John Tortorella doesn’t “give a sh*t” if NHL player mics pick up profanity
John Tortorella doesn’t give a sh*t. He doesn’t give a sh*t about selfies. He doesn’t give a sh*t about the league office. He doesn’t give a sh*t about gratifying his team’s fragile egos or sugarcoating gastrointestinal issues, and he certainly doesn’t give a sh*t about profanity. So when asked if he was concerned about mic’d-up players using naughty words when the NHL returns in August, well, you can probably guess what he had to say.
Honestly not sure where this journalist thought he was or who he was talking to. This ain’t Disney World, chief, and Torts sure as hell ain’t Mickey Mouse. If bad words offend you, maybe hockey isn’t for you. (We hear this golf thing is pretty cool though.)

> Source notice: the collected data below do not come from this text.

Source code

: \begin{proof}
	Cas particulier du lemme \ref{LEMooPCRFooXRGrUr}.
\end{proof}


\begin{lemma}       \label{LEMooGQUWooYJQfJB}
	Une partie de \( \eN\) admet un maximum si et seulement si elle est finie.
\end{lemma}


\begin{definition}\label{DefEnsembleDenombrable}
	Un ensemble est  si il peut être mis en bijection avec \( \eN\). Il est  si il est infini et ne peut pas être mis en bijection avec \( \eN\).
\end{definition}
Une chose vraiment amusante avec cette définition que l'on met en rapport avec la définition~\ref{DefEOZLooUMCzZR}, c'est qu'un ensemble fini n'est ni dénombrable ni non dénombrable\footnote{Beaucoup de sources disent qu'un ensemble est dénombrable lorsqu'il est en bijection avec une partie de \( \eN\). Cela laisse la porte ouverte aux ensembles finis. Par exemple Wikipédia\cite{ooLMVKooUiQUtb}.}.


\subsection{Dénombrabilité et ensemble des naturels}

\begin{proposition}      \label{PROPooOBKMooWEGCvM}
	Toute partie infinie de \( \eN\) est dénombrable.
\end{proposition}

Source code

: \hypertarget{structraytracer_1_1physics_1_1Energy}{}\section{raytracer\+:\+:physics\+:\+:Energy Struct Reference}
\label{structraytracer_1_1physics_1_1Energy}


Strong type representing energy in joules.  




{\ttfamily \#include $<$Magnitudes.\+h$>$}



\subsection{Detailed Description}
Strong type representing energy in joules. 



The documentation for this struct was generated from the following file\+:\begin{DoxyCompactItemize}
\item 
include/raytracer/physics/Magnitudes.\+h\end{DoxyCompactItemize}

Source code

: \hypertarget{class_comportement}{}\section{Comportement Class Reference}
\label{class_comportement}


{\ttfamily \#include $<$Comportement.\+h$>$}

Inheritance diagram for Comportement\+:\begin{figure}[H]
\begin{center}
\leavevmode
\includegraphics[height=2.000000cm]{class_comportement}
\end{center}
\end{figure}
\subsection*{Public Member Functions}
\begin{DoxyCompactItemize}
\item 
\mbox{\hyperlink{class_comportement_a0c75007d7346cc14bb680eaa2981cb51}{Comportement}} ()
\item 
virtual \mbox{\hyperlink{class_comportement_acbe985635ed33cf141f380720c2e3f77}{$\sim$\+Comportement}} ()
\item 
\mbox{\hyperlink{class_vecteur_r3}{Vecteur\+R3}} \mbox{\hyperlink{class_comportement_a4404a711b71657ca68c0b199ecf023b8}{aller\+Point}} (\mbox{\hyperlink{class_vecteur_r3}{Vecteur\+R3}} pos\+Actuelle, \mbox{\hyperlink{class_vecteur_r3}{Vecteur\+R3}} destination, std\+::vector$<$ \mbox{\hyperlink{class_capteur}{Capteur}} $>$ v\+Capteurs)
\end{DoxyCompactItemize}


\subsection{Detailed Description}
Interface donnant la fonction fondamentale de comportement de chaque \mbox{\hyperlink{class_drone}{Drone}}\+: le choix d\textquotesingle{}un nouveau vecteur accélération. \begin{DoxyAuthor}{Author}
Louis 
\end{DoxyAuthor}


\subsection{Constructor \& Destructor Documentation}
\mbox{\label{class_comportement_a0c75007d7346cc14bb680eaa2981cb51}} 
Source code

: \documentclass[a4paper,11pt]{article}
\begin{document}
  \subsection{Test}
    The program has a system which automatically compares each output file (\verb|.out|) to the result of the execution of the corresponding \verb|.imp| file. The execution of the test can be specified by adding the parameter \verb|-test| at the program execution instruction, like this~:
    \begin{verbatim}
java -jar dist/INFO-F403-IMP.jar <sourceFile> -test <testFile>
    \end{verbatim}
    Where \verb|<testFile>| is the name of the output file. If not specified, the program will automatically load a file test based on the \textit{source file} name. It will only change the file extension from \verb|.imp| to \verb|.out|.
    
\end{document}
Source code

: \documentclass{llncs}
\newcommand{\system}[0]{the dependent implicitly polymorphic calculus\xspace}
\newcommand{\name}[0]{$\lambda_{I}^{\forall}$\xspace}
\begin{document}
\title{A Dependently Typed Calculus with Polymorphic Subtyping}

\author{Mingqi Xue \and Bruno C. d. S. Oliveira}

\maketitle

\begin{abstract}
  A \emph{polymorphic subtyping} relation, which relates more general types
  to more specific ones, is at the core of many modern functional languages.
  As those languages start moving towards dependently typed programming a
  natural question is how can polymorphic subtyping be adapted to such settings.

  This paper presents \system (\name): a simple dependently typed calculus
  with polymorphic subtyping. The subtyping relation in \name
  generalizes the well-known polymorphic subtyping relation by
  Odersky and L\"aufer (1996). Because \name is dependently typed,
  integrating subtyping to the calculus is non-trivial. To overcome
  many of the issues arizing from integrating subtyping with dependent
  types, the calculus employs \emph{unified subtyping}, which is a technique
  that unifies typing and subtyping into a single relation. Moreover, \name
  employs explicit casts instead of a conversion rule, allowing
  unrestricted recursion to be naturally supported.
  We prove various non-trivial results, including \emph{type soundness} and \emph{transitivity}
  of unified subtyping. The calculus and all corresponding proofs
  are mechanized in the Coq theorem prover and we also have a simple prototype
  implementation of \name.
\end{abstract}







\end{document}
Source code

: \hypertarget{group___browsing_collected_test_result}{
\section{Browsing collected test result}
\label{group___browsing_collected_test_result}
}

You also have to wonder if there aren’t more pressing issues at hand than the NHL’s plan to mic up players when pucks drop August 1. Sports occupy a fascinating place in the broader American discourse right now. Surely an employee paid to ask questions can come up with something better than “but what about the cursing, Torts?”
If the goal was to elicit an entertaining answer, however, then we have to thank this brave hero for his sacrifice. Without him, the world would be suffering through yet another week of no Torts, and Lord Stanley knows we’ve had too many of those lately.